Day 25, Wednesday, September 14
Remember, O LORD, Your compassion and Your lovingkindnesses, for they have been from of old. Do not remember the sins of my youth or my transgressions;
According to Your lovingkindness remember me, for Your goodness’ sake, O LORD. Good and upright is the LORD; Therefore, He instructs sinners in the way. He leads the humble in justice, and He teaches the humble His way. Psalm 25:6-9
The Contrite Heart and Humility
The connection between contrition and humility can be found in several texts of the Bible. We see it here in Psalm 25. The repentant psalmist appealed to the compassion and lovingkindness of God in hopes of God forgiving his sinful past. Then, in the verses that follow, his contrition produced humility, “He leads the humble in justice.” We observe this connection between contrition and humility in James 4. Cleanse your hands, you sinners; and purify your hearts, you double-minded. Be miserable and mourn and weep; let your laughter be turned into mourning and your joy to gloom. Humble yourselves in the presence of the Lord, and He will exalt you. James 4:8-10 “Mourn and weep…humble yourselves in the presence of the Lord.” Repentance and humility walk hand in hand. This relationship between a contrite heart and humility is prominently on display in Jesus’ teaching in the Sermon on the Mount.

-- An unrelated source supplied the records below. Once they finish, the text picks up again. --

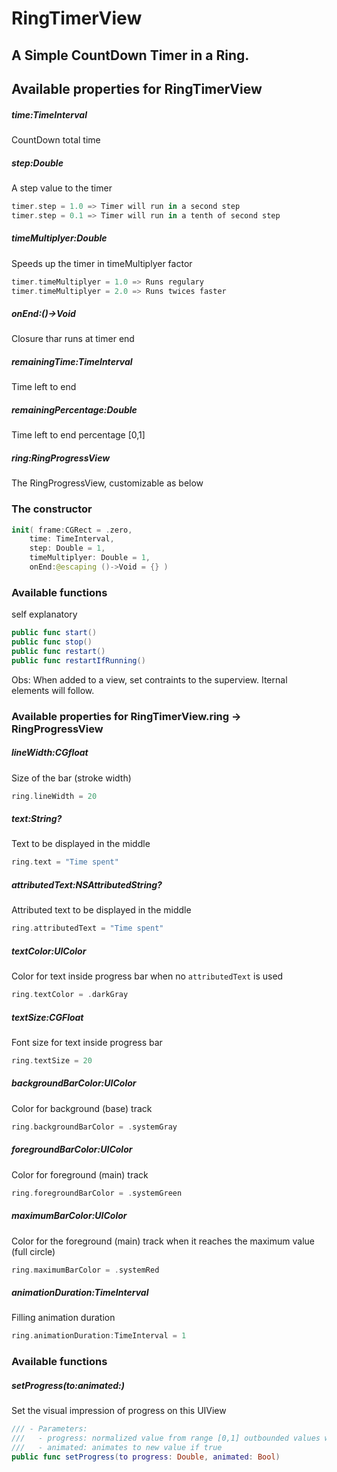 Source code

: # RingTimerView

## A Simple CountDown Timer in a Ring.

## Available properties for RingTimerView

##### time:TimeInterval
CountDown total time

##### step:Double
A step value to the timer
 ```swift     
timer.step = 1.0 => Timer will run in a second step
timer.step = 0.1 => Timer will run in a tenth of second step
```

##### timeMultiplyer:Double
Speeds up the timer in timeMultiplyer factor
 ```swift     
timer.timeMultiplyer = 1.0 => Runs regulary
timer.timeMultiplyer = 2.0 => Runs twices faster
```

##### onEnd:()->Void
Closure thar runs at timer end

##### remainingTime:TimeInterval
Time left to end

##### remainingPercentage:Double
Time left to end percentage [0,1]

##### ring:RingProgressView
The RingProgressView, customizable as below

### The constructor
```swift
init( frame:CGRect = .zero, 
    time: TimeInterval, 
    step: Double = 1, 
    timeMultiplyer: Double = 1, 
    onEnd:@escaping ()->Void = {} )
```

### Available functions
self explanatory
```swift
public func start()
public func stop()
public func restart()
public func restartIfRunning()

```

Obs: When added to a view, set contraints to the superview. Iternal elements will follow.


### Available properties for RingTimerView.ring -> RingProgressView

##### lineWidth:CGfloat
Size of the bar (stroke width)
```swift
ring.lineWidth = 20
```

##### text:String?
Text to be displayed in the middle
```swift
ring.text = "Time spent"
```

##### attributedText:NSAttributedString?
Attributed text to be displayed in the middle
```swift
ring.attributedText = "Time spent"
```

##### textColor:UIColor 
Color for text inside progress bar when no `attributedText` is used
```swift
ring.textColor = .darkGray
```

##### textSize:CGFloat
Font size for text inside progress bar
```swift
ring.textSize = 20
```

##### backgroundBarColor:UIColor
Color for background (base) track
```swift
ring.backgroundBarColor = .systemGray
```

##### foregroundBarColor:UIColor
Color for foreground (main) track
```swift
ring.foregroundBarColor = .systemGreen
```

##### maximumBarColor:UIColor
Color for the foreground (main) track when it reaches the maximum value (full circle)
```swift
ring.maximumBarColor = .systemRed
```

##### animationDuration:TimeInterval
Filling animation duration
```swift
ring.animationDuration:TimeInterval = 1
```

### Available functions

##### setProgress(to:animated:)
Set the visual impression of progress on this UIView
```swift
/// - Parameters:
///   - progress: normalized value from range [0,1] outbounded values will be clamped
///   - animated: animates to new value if true
public func setProgress(to progress: Double, animated: Bool)
```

The Sermon on the Mount opens with these three blessings. “Blessed are the poor in spirit…blessed are those who mourn…blessed are the humble (some translations say gentle or meek, but very similar meaning as humble)…” In the beatitudes, Jesus opened the series of nine “blessings” with a blessing for contrition, “blessed are the poor in spirit…blessed are those who mourn…” The word “Blessed” spoke of God’s abiding joy in the hearts of those who acknowledge their spiritual poverty and who have their hearts broken by their spiritual poverty. The very next blessing provides the character that should be produced when our hearts are broken over our sin. This third blessing in the beatitudes is a blessing over those who are humble. Those with contrite heart are humble before God. Those with contrite heart are also humble before other people. In Psalm 25:8-9 we see this same relationship. “He instructs sinners in the way. He leads the humble in justice, and He teaches the humble His way.” The truly repentant have come to terms with the severity of their sin. The process of repentance, of being broken over our sin and seeking the forgiving restoration of God, must produce humility.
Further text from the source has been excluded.